Feature request: find files on disk #40

kpedro88 · 2025-01-21T10:17:20Z

PPD recently deleted large fractions of existing premixed pileup input samples in order to make room for the new (2024) premixed pileup input sample. This means that DAS queries for the lists of files in those samples return many files that are now only on tape, and jobs that try to read those files will obviously fail.

For users, I recently implemented a simple script to get a list of files on disk using Rucio: https://github.com/FNALLPC/lpc-scripts/blob/master/get_files_on_disk.py. This is probably not the optimal set of Rucio queries, but I had some snippet from years ago and just wrapped it up into a nicer/more generalized script.
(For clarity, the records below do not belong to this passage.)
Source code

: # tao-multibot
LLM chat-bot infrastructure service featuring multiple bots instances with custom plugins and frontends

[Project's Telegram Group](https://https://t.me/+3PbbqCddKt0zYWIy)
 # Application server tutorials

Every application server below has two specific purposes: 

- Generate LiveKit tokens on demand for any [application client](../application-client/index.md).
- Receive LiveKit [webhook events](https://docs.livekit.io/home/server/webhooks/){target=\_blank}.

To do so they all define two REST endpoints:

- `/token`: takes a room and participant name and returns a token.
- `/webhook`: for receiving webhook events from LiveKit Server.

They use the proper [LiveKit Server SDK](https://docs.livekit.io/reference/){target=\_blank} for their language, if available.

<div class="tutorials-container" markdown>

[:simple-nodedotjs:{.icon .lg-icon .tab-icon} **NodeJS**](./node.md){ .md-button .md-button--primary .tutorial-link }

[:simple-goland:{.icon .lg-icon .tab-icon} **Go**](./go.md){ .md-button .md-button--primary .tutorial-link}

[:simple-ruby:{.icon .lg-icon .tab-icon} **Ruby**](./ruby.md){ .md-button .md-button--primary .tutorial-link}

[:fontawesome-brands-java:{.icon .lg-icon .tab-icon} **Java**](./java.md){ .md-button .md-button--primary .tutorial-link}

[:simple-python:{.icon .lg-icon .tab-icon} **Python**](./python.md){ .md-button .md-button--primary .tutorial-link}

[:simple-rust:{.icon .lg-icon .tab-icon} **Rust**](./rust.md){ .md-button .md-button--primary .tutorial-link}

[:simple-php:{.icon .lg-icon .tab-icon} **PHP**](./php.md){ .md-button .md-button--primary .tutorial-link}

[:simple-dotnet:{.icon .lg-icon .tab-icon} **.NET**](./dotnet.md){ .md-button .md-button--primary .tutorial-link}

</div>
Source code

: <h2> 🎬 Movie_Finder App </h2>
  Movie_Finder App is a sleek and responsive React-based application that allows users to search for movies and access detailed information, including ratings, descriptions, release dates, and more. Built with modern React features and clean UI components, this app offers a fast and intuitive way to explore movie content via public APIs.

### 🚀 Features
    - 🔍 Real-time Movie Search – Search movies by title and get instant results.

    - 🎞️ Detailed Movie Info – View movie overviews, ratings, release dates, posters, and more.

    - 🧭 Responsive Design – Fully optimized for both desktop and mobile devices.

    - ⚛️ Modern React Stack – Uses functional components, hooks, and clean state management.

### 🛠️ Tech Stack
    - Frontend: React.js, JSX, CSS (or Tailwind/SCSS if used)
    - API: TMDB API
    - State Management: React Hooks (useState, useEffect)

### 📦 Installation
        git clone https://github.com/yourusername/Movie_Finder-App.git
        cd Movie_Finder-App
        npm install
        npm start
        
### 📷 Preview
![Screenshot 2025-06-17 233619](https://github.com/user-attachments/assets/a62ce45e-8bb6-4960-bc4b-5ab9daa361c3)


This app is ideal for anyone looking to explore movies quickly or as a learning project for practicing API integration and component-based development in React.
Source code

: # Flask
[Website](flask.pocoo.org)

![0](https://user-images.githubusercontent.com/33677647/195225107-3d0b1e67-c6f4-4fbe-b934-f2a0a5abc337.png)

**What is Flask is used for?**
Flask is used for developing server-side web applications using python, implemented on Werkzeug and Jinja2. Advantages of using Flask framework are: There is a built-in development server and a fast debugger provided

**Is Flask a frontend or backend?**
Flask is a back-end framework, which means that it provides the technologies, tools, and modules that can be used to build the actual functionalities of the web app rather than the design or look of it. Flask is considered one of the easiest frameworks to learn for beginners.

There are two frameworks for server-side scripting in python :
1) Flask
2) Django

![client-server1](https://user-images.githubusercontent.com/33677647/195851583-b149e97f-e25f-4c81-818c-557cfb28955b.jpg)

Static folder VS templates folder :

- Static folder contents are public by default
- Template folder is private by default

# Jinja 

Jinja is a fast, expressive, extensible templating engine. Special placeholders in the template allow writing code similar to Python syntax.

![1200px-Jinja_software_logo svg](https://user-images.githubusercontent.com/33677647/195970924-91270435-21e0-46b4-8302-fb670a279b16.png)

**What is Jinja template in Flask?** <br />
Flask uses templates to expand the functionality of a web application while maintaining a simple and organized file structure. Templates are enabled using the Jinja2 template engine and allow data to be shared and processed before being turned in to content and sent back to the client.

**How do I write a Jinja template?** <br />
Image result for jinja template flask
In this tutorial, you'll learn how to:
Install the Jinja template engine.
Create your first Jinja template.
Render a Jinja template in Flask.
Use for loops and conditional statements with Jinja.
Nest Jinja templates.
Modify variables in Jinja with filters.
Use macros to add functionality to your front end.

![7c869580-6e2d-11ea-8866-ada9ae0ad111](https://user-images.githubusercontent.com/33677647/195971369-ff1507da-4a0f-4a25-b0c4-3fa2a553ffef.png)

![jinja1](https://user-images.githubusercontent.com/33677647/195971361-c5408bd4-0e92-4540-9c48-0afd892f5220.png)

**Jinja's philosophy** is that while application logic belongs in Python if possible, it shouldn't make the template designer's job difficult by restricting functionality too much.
Is it possible to add a custom dasgoclient query that only finds files on disk? The information should all be there (since Rucio is one of the sources), it's just a matter of how to extract it in a suitable way. This would help both production operations and users.

belforte · 2025-01-21T13:34:29Z

Could PPD rather create new Rucio containers with the list of kept files (hopefully they did the deletion by blocks, btw) ? Then users can do rucio list-files cms:/a/b/c --csv.
Sort of ... let's use the DM tool for data bookkeeping.

kpedro88 · 2025-01-21T13:35:59Z

That would be a nice solution using Rucio. I am not sure that it fully addresses all the problems, because cmsDriver commands still use DAS queries to find files. Maybe we need to upgrade that functionality to use Rucio directly... @smuzaffar ?

belforte · 2025-01-21T14:20:17Z

could also make dasgoclient understand scope:container but honestly I am not optimistic about CMS capability to modify dasgoclient code.

DickyChant · 2025-01-21T14:26:13Z

Hi, which files to be put on disk is not a PPD scope, we give fractions and DM implements the exact details.

I am in favor of moving to whatever functionality to query on disk.

todor-ivanov · 2025-01-21T14:41:00Z

Hi @belforte @kpedro88

I am not sure this is about capability of changing the dasgoclient code or not, but rather on the separation of the data moving pieces of the system from the data book keeping ones. As far as I am aware, the actual storage type where the data is currently available is not an information extractable from the DBS database, and @vkuznet correct me if I am wrong, but dasgoclient is not making any queries to Rucio right now. I am not sure we'd want to go that road. If we do .. many things may be done indeed.

kpedro88 · 2025-01-21T14:45:42Z

I made this request for dasgoclient because that is currently what CMSSW uses to get file lists.

You can search this codebase, or look at the help/examples from the executable, and see that rucio is included as a source.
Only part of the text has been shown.